Waiting on The Great Deliverer
By Michael Q. Pink
January 8, 2010This morning I washed Brenda’s hair gently with my own hands, moistened only by the tears flowing unabated down my reluctant cheeks, landing freely on sheet and pillow alike. As I write this update from beside her bed, the Bose is filling the airwaves with Rich Mullin’s Ragamuffin band doing the classic “My Deliverer is Coming… My Deliverer is Standing By”. The moment is pregnant. Heaven watches… Earth waits. Each second, an eternity. Nothing is taken for granted. Here’s the night watch report…

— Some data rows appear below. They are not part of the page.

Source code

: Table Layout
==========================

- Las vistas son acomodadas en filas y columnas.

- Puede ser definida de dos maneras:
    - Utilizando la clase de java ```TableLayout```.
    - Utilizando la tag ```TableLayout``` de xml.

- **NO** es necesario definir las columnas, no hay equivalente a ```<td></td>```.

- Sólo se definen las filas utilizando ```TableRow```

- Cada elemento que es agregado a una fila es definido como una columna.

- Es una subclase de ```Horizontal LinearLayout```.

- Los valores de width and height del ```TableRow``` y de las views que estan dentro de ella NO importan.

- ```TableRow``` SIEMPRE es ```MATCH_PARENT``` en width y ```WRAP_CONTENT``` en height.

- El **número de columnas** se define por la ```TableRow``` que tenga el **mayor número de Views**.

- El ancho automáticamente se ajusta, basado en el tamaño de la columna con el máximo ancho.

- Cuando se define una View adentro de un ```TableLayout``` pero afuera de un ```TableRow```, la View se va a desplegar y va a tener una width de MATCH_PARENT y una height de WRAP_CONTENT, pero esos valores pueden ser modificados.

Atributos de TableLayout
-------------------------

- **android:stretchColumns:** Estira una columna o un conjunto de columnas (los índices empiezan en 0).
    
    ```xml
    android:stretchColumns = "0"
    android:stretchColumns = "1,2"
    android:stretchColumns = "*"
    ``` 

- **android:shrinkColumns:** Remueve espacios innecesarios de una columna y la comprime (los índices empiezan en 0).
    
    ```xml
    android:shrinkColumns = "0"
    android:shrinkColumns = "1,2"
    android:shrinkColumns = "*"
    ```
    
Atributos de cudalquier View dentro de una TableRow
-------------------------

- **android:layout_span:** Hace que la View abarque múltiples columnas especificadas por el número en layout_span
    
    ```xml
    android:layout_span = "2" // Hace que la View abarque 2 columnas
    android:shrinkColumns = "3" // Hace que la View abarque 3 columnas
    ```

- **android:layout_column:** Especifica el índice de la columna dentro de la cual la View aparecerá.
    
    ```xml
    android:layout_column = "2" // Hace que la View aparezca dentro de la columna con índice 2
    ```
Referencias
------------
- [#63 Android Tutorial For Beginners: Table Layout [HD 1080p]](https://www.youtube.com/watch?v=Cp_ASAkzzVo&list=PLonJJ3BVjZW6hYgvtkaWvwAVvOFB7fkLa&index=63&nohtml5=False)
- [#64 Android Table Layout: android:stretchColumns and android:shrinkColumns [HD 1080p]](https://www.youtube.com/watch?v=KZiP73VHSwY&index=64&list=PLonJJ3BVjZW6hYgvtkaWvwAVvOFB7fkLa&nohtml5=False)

At 1:30 this morning, Tami came to get me to assess Brenda. Her respiration rate was about 3 ½ times normal. She had a fever of 103. She was struggling for each breath and all the while, non-responsive. A nurse was summoned. While waiting for her to arrive, Brenda’s respiration rate kicked up to about five times normal. Her body broke into a sweat and a seizure gripped her body. We prayed fervently for Brenda and saw the seizure leave the same way it came, leaving behind a much slower respiration rate and a totally wrung out woman.
By the time the nurse came, respiration was up to 44 breaths per minute and somewhat labored. Having lost her function of swallowing, the natural fluid secretions that come to her mouth present a threat to her breathing should they flow down her throat at the wrong time. Drugs were administered to break the fever and dry her mouth to reduce that threat. Morphine was given for its side effect of slowing respiration. It helped somewhat. Kidney function is compromised and fluid intake is limited to about a liter per day via IV.
The Bible speaks about a great cloud of witnesses that surround us. I feel them gathering at this moment, as though in a stadium to watch something very special happen. I and a few others are on the field, aware that an event of great significance is unfolding. I find myself looking into their eyes looking for clues as to what they know about what is about to unfold. Their lips are sealed. Their expression calm and confident. Unworried. They’ve seen it all before and are expectant. Nobody is letting me in on the plan, and I wonder if the script is waiting to be written even as I type these words.
I am swimming in hope against all hope. It is the course I have chosen. I am not delusional. Just a man who loves his wife and believes all things are possible with God. What are miracles for if not for this?